Baylis was awarded a Commendation for Meritorious Service by the Northwestern Technological Institute in 1951. He was given the Distinguished Service Award from the American Chemical Society on September 18, 1958. In 1970, Mayor Richard J. Daley dedicated the John R. Baylis Memorial library at Chicago's Central Water Filtration Plant. The library contains his published papers, reports and archives.

==Limited list of publications==

- Baylis, John R. (1926). “Factors Other Than Dissolved Oxygen Influencing the Corrosion of Iron Pipes.” Ind. Eng. Chem. 18:4 370-80.
- Baylis, John R. (1927). “Treatment of Water To Prevent Corrosion.” Ind. Eng. Chem. 19:7 777-81.

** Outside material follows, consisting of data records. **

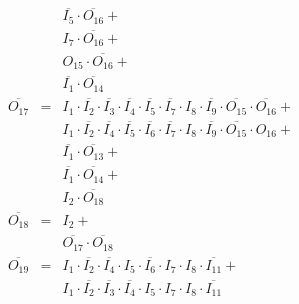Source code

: \documentclass[a4paper,russian]{report}
\begin{document}
\begin{eqnarray*}
	& &  \overline{I_{5}} \cdotp \overline{O_{16}} + \\
	& &  I_{7} \cdotp \overline{O_{16}} + \\
	& &  O_{15} \cdotp \overline{O_{16}} + \\
	& &  \overline{I_{1}} \cdotp \overline{O_{14}} \\
    \overline{O_{17}} & = & I_{1} \cdotp \overline{I_{2}} \cdotp \overline{I_{3}} \cdotp \overline{I_{4}} \cdotp \overline{I_{5}} \cdotp \overline{I_{7}} \cdotp I_{8} \cdotp \overline{I_{9}} \cdotp \overline{O_{15}} \cdotp \overline{O_{16}} + \\
	& &  I_{1} \cdotp \overline{I_{2}} \cdotp \overline{I_{4}} \cdotp \overline{I_{5}} \cdotp \overline{I_{6}} \cdotp \overline{I_{7}} \cdotp I_{8} \cdotp \overline{I_{9}} \cdotp \overline{O_{15}} \cdotp O_{16} + \\
	& &  \overline{I_{1}} \cdotp \overline{O_{13}} + \\
	& &  \overline{I_{1}} \cdotp \overline{O_{14}} + \\
	& &  I_{2} \cdotp \overline{O_{18}} \\
    \overline{O_{18}} & = & I_{2} + \\
	& &  \overline{O_{17}} \cdotp \overline{O_{18}} \\
    \overline{O_{19}} & = & I_{1} \cdotp \overline{I_{2}} \cdotp \overline{I_{4}} \cdotp I_{5} \cdotp \overline{I_{6}} \cdotp I_{7} \cdotp I_{8} \cdotp \overline{I_{11}} + \\
	& &  I_{1} \cdotp \overline{I_{2}} \cdotp \overline{I_{3}} \cdotp \overline{I_{4}} \cdotp I_{5} \cdotp I_{7} \cdotp I_{8} \cdotp \overline{I_{11}} \\
 \end{eqnarray*}
\pagebreak[1]
\end{document}
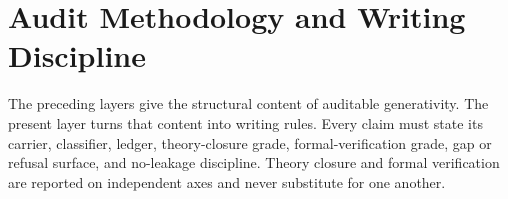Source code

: \section{Audit Methodology and Writing Discipline}
\label{sec:visions-philosophy-audit-methodology}

The preceding layers give the structural content of auditable
generativity. The present layer turns that content into writing rules.
Every claim must state its carrier, classifier, ledger, theory-closure
grade, formal-verification grade, gap or refusal surface, and
no-leakage discipline. Theory closure and formal verification are
reported on independent axes and never substitute for one another.






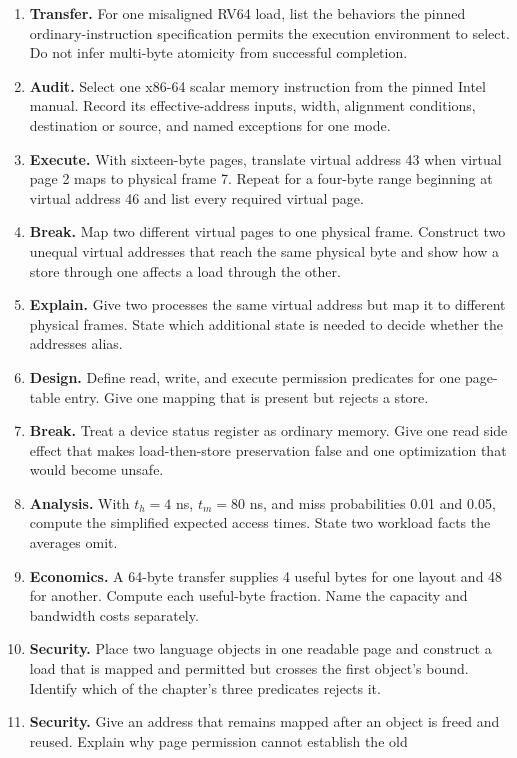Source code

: \begin{enumerate}
\item \textbf{Transfer.} For one misaligned RV64 load, list the behaviors the
pinned ordinary-instruction specification permits the execution environment to select.
Do not infer multi-byte atomicity from successful completion.
\item \textbf{Audit.} Select one x86-64 scalar memory instruction from the
pinned Intel manual. Record its effective-address inputs, width, alignment
conditions, destination or source, and named exceptions for one mode.
\item \textbf{Execute.} With sixteen-byte pages, translate virtual address 43
when virtual page 2 maps to physical frame 7. Repeat for a four-byte range
beginning at virtual address 46 and list every required virtual page.
\item \textbf{Break.} Map two different virtual pages to one physical frame.
Construct two unequal virtual addresses that reach the same physical byte and
show how a store through one affects a load through the other.
\item \textbf{Explain.} Give two processes the same virtual address but map it
to different physical frames. State which additional state is needed to decide
whether the addresses alias.
\item \textbf{Design.} Define read, write, and execute permission predicates
for one page-table entry. Give one mapping that is present but rejects a store.
\item \textbf{Break.} Treat a device status register as ordinary memory. Give
one read side effect that makes load-then-store preservation false and one
optimization that would become unsafe.
\item \textbf{Analysis.} With \(t_h=4\) ns, \(t_m=80\) ns, and miss
probabilities 0.01 and 0.05, compute the simplified expected access times.
State two workload facts the averages omit.
\item \textbf{Economics.} A 64-byte transfer supplies 4 useful bytes for one
layout and 48 for another. Compute each useful-byte fraction. Name the capacity
and bandwidth costs separately.
\item \textbf{Security.} Place two language objects in one readable page and
construct a load that is mapped and permitted but crosses the first object's
bound. Identify which of the chapter's three predicates rejects it.
\item \textbf{Security.} Give an address that remains mapped after an object
is freed and reused. Explain why page permission cannot establish the old

\end{enumerate}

- Spector, Bertha K., John R. Baylis and Oscar Gullans. (1934). "Effectiveness of Filtration in Removing from Water, and of Chlorine in Killing, the Causative Organism of Amoebic Dysentery." Public Health Reports. 49:27(July 6, 1934): 786.
- Baylis, John R. (1935). Elimination of Taste and Odor in Water. New York:McGraw-Hill.
- Baylis, John R. (1948). “Chemical Control at Chicago’s South District Filtration Plant.” Ind. Eng. Chem. 40:8 1379-84.
- Baylis, John R. (1952). “Slurry Feeding of Activated Carbon.” Journal AWWA. 44:12 1161-68.